Dataset:
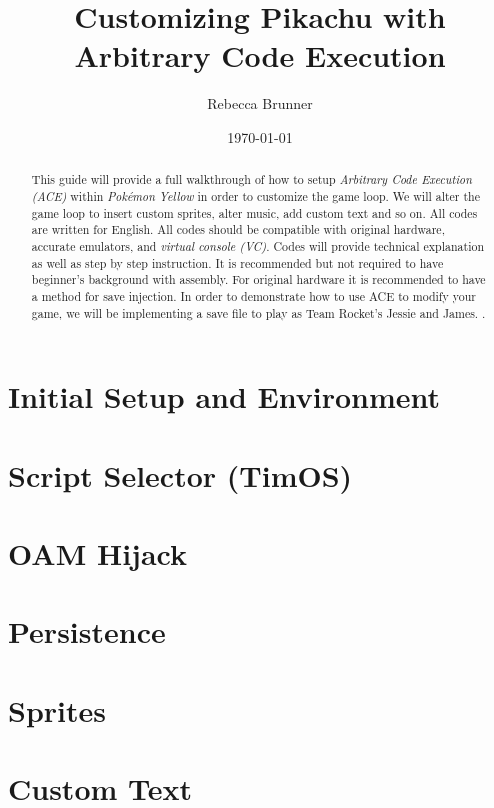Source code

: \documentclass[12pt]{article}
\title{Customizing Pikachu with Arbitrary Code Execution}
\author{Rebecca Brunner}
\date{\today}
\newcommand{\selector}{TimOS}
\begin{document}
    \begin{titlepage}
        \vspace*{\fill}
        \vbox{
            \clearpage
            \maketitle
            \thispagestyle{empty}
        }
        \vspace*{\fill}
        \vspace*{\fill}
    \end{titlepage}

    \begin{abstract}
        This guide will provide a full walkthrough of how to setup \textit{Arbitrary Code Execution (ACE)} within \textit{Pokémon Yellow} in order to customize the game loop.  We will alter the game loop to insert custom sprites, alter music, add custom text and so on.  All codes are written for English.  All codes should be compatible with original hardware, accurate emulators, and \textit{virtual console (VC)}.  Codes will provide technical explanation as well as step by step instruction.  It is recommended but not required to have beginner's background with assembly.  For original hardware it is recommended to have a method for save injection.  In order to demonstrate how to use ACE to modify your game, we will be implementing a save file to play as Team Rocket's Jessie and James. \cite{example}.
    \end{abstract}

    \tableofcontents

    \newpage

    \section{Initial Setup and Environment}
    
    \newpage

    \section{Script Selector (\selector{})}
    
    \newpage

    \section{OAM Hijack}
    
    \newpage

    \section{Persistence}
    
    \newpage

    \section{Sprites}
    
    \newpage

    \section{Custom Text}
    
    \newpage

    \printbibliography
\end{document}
==
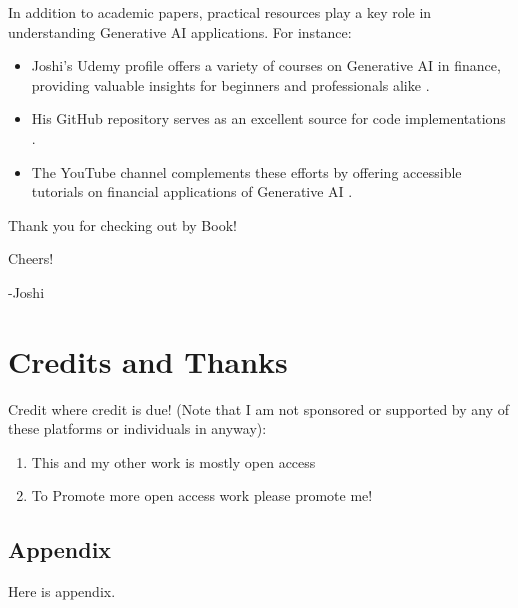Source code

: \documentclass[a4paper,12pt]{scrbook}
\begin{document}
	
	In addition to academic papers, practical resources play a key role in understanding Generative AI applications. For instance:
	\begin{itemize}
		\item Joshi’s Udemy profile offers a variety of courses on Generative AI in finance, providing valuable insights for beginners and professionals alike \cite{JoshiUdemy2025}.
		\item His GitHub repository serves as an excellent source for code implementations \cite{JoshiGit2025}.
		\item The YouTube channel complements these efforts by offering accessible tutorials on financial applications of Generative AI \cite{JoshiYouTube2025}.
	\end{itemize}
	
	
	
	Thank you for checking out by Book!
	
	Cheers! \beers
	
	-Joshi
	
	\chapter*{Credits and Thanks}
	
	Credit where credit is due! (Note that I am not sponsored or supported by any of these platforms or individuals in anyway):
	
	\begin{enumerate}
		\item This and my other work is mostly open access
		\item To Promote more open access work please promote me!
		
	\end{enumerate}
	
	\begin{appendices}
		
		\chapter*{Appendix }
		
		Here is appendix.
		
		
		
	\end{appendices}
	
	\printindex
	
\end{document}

What needs to be done: Reply with nothing but the number of lines in the listing that include the string "applications".

Written answer: 2